# [What you will do]
In full and without alteration, write out the data below.

━━━ Data for processing

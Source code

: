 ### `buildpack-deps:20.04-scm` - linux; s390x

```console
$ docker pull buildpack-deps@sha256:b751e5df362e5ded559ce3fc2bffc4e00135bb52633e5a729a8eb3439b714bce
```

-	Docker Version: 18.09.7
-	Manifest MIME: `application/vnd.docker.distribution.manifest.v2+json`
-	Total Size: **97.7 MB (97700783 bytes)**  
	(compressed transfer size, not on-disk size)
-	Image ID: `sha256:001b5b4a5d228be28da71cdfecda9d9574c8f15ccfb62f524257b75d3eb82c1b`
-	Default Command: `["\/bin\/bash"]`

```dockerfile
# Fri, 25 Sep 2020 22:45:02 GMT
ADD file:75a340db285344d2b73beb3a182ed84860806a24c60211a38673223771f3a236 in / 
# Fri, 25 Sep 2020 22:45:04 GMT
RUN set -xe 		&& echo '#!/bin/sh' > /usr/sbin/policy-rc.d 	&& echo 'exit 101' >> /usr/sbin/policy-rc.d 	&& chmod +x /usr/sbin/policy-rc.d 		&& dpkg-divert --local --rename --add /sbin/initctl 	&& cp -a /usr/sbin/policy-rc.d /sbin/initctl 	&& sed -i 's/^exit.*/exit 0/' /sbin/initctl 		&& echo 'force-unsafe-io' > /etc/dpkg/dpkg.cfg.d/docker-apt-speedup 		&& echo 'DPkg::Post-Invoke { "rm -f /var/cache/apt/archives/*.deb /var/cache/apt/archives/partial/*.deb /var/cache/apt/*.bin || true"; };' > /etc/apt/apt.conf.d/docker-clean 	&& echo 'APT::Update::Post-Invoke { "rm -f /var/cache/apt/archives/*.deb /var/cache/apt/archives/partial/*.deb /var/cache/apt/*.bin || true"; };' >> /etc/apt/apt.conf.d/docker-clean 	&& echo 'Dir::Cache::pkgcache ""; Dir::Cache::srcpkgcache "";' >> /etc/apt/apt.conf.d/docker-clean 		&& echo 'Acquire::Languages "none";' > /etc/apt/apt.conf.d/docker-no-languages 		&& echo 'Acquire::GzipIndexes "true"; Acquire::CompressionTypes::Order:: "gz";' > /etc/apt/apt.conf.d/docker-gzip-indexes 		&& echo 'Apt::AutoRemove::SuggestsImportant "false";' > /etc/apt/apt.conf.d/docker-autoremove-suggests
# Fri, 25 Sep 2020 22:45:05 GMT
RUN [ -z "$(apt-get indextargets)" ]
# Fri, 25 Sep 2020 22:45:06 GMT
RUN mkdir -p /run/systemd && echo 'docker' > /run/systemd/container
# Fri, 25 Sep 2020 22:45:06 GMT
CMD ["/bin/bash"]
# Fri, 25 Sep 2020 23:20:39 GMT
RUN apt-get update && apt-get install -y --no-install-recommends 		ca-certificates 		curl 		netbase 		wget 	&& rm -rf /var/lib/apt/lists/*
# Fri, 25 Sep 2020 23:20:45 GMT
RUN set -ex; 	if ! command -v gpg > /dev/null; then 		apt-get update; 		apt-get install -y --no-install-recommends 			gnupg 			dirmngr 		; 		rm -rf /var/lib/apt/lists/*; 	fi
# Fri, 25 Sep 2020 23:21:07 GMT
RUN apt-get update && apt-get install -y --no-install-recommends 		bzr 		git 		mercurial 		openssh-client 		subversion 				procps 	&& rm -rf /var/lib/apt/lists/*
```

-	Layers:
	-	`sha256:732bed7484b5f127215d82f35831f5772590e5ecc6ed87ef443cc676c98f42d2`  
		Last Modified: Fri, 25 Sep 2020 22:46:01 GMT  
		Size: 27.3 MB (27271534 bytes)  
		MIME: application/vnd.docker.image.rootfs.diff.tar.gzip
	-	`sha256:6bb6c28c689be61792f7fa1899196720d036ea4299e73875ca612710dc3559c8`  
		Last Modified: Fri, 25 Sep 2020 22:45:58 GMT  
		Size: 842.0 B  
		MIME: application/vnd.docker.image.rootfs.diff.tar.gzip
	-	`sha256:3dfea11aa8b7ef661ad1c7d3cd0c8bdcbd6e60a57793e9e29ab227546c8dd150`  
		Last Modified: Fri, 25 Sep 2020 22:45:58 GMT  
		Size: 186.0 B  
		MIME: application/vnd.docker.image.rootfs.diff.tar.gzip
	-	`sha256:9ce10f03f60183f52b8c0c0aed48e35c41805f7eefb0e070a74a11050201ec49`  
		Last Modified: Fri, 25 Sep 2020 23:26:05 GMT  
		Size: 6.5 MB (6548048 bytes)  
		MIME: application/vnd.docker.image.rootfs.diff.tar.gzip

━━━━━━

# [Result of the task]
Source code

: ### `buildpack-deps:20.04-scm` - linux; s390x

```console
$ docker pull buildpack-deps@sha256:b751e5df362e5ded559ce3fc2bffc4e00135bb52633e5a729a8eb3439b714bce
```

-	Docker Version: 18.09.7
-	Manifest MIME: `application/vnd.docker.distribution.manifest.v2+json`
-	Total Size: **97.7 MB (97700783 bytes)**  
	(compressed transfer size, not on-disk size)
-	Image ID: `sha256:001b5b4a5d228be28da71cdfecda9d9574c8f15ccfb62f524257b75d3eb82c1b`
-	Default Command: `["\/bin\/bash"]`

```dockerfile
# Fri, 25 Sep 2020 22:45:02 GMT
ADD file:75a340db285344d2b73beb3a182ed84860806a24c60211a38673223771f3a236 in / 
# Fri, 25 Sep 2020 22:45:04 GMT
RUN set -xe 		&& echo '#!/bin/sh' > /usr/sbin/policy-rc.d 	&& echo 'exit 101' >> /usr/sbin/policy-rc.d 	&& chmod +x /usr/sbin/policy-rc.d 		&& dpkg-divert --local --rename --add /sbin/initctl 	&& cp -a /usr/sbin/policy-rc.d /sbin/initctl 	&& sed -i 's/^exit.*/exit 0/' /sbin/initctl 		&& echo 'force-unsafe-io' > /etc/dpkg/dpkg.cfg.d/docker-apt-speedup 		&& echo 'DPkg::Post-Invoke { "rm -f /var/cache/apt/archives/*.deb /var/cache/apt/archives/partial/*.deb /var/cache/apt/*.bin || true"; };' > /etc/apt/apt.conf.d/docker-clean 	&& echo 'APT::Update::Post-Invoke { "rm -f /var/cache/apt/archives/*.deb /var/cache/apt/archives/partial/*.deb /var/cache/apt/*.bin || true"; };' >> /etc/apt/apt.conf.d/docker-clean 	&& echo 'Dir::Cache::pkgcache ""; Dir::Cache::srcpkgcache "";' >> /etc/apt/apt.conf.d/docker-clean 		&& echo 'Acquire::Languages "none";' > /etc/apt/apt.conf.d/docker-no-languages 		&& echo 'Acquire::GzipIndexes "true"; Acquire::CompressionTypes::Order:: "gz";' > /etc/apt/apt.conf.d/docker-gzip-indexes 		&& echo 'Apt::AutoRemove::SuggestsImportant "false";' > /etc/apt/apt.conf.d/docker-autoremove-suggests
# Fri, 25 Sep 2020 22:45:05 GMT
RUN [ -z "$(apt-get indextargets)" ]
# Fri, 25 Sep 2020 22:45:06 GMT
RUN mkdir -p /run/systemd && echo 'docker' > /run/systemd/container
# Fri, 25 Sep 2020 22:45:06 GMT
CMD ["/bin/bash"]
# Fri, 25 Sep 2020 23:20:39 GMT
RUN apt-get update && apt-get install -y --no-install-recommends 		ca-certificates 		curl 		netbase 		wget 	&& rm -rf /var/lib/apt/lists/*
# Fri, 25 Sep 2020 23:20:45 GMT
RUN set -ex; 	if ! command -v gpg > /dev/null; then 		apt-get update; 		apt-get install -y --no-install-recommends 			gnupg 			dirmngr 		; 		rm -rf /var/lib/apt/lists/*; 	fi
# Fri, 25 Sep 2020 23:21:07 GMT
RUN apt-get update && apt-get install -y --no-install-recommends 		bzr 		git 		mercurial 		openssh-client 		subversion 				procps 	&& rm -rf /var/lib/apt/lists/*
```

-	Layers:
	-	`sha256:732bed7484b5f127215d82f35831f5772590e5ecc6ed87ef443cc676c98f42d2`  
		Last Modified: Fri, 25 Sep 2020 22:46:01 GMT  
		Size: 27.3 MB (27271534 bytes)  
		MIME: application/vnd.docker.image.rootfs.diff.tar.gzip
	-	`sha256:6bb6c28c689be61792f7fa1899196720d036ea4299e73875ca612710dc3559c8`  
		Last Modified: Fri, 25 Sep 2020 22:45:58 GMT  
		Size: 842.0 B  
		MIME: application/vnd.docker.image.rootfs.diff.tar.gzip
	-	`sha256:3dfea11aa8b7ef661ad1c7d3cd0c8bdcbd6e60a57793e9e29ab227546c8dd150`  
		Last Modified: Fri, 25 Sep 2020 22:45:58 GMT  
		Size: 186.0 B  
		MIME: application/vnd.docker.image.rootfs.diff.tar.gzip
	-	`sha256:9ce10f03f60183f52b8c0c0aed48e35c41805f7eefb0e070a74a11050201ec49`  
		Last Modified: Fri, 25 Sep 2020 23:26:05 GMT  
		Size: 6.5 MB (6548048 bytes)  
		MIME: application/vnd.docker.image.rootfs.diff.tar.gzip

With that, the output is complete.